What you have to do: Search the data for the string "dans" and copy each line where it turns up.

Pictures paired with source code

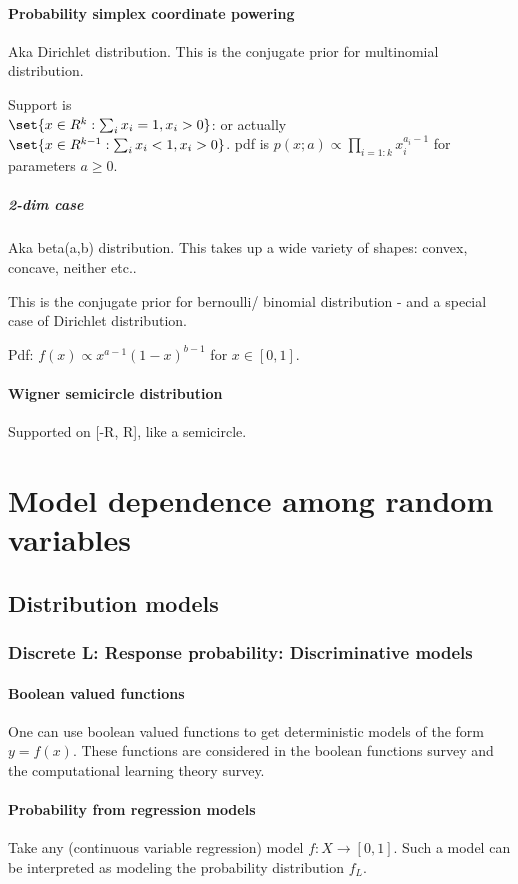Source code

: \documentclass[oneside, article]{memoir}
\begin{document}
\subsection{Probability simplex coordinate powering}
Aka Dirichlet distribution.
This is the conjugate prior for multinomial distribution.

Support is \\$\set{x \in R^{k}: \sum_i x_i = 1, x_i > 0}$: or actually \\$\set{x \in R^{k-1}: \sum_i x_i < 1, x_i > 0}$. pdf is $p(x; a) \propto \prod_{i=1:k} x_i^{a_i - 1}$ for parameters $a \geq0$.

\subsubsection{2-dim case}
Aka beta(a,b) distribution. This takes up a wide variety of shapes: convex, concave, neither etc..

This is the conjugate prior for bernoulli/ binomial distribution - and a special case of Dirichlet distribution.

Pdf: $f(x) \propto x^{a-1}(1-x)^{b-1}$ for $x \in [0, 1]$.

\subsection{Wigner semicircle distribution}
Supported on [-R, R], like a semicircle.

\part{Model dependence among random variables}
\chapter{Distribution models}
\section{Discrete L: Response probability: Discriminative models}
\subsection{Boolean valued functions}
One can use boolean valued functions to get deterministic models of the form $y = f(x)$. These functions are considered in the boolean functions survey and the computational learning theory survey.

\subsection{Probability from regression models}
Take any (continuous variable regression) model $f: X \to [0, 1]$. Such a model can be interpreted as modeling the probability distribution $f_L$.
\end{document}
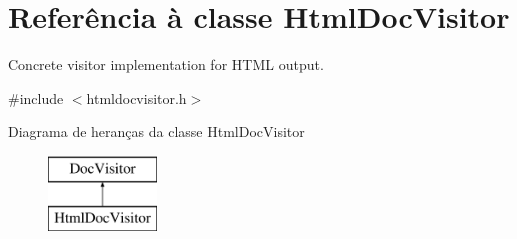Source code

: \hypertarget{class_html_doc_visitor}{\section{Referência à classe Html\-Doc\-Visitor}
\label{class_html_doc_visitor}
}


Concrete visitor implementation for H\-T\-M\-L output.  




{\ttfamily \#include $<$htmldocvisitor.\-h$>$}

Diagrama de heranças da classe Html\-Doc\-Visitor\begin{figure}[H]
\begin{center}
\leavevmode
\includegraphics[height=2.000000cm]{class_html_doc_visitor}
\end{center}
\end{figure}
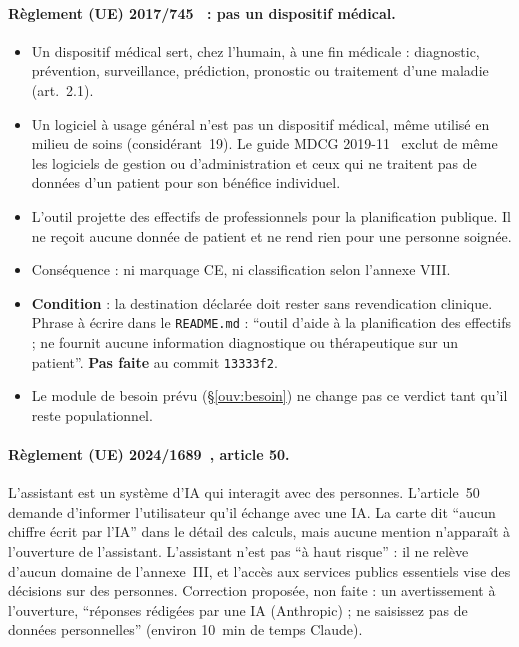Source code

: \paragraph{Règlement (UE) 2017/745~\citep{e-mdr} : pas un dispositif médical\derive{}.}
\begin{itemize}
\item Un dispositif médical sert, chez l'humain, à une fin médicale : diagnostic, prévention, surveillance, prédiction, pronostic ou traitement d'une maladie (art.~2.1).
\item Un logiciel à usage général n'est pas un dispositif médical, même utilisé en milieu de soins (considérant~19). Le guide MDCG 2019-11~\citep{e-mdcg} exclut de même les logiciels de gestion ou d'administration et ceux qui ne traitent pas de données d'un patient pour son bénéfice individuel.
\item L'outil projette des effectifs de professionnels pour la planification publique. Il ne reçoit aucune donnée de patient et ne rend rien pour une personne soignée.
\item Conséquence : ni marquage CE, ni classification selon l'annexe VIII.
\item \textbf{Condition} : la destination déclarée doit rester sans revendication clinique. Phrase à écrire dans le \texttt{README.md} : \enquote{outil d'aide à la planification des effectifs ; ne fournit aucune information diagnostique ou thérapeutique sur un patient}. \textbf{Pas faite} au commit \texttt{13333f2}.
\item Le module de besoin prévu (§\ref{ouv:besoin}) ne change pas ce verdict tant qu'il reste populationnel.
\end{itemize}

\paragraph{Règlement (UE) 2024/1689~\citep{e-aiact}, article 50.}
L'assistant est un système d'IA qui interagit avec des personnes. L'article~50 demande d'informer l'utilisateur qu'il échange avec une IA.
La carte dit \enquote{aucun chiffre écrit par l'IA} dans le détail des calculs, mais aucune mention n'apparaît à l'ouverture de l'assistant.
L'assistant n'est pas \enquote{à haut risque}\derive{} : il ne relève d'aucun domaine de l'annexe~III, et l'accès aux services publics essentiels vise des décisions sur des personnes.
Correction proposée, non faite : un avertissement à l'ouverture, \enquote{réponses rédigées par une IA (Anthropic) ; ne saisissez pas de données personnelles} (environ 10\suppose{}~min de temps Claude).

Response box:
\item \textbf{Condition} : la destination déclarée doit rester sans revendication clinique. Phrase à écrire dans le \texttt{README.md} : \enquote{outil d'aide à la planification des effectifs ; ne fournit aucune information diagnostique ou thérapeutique sur un patient}. \textbf{Pas faite} au commit \texttt{13333f2}.
La carte dit \enquote{aucun chiffre écrit par l'IA} dans le détail des calculs, mais aucune mention n'apparaît à l'ouverture de l'assistant.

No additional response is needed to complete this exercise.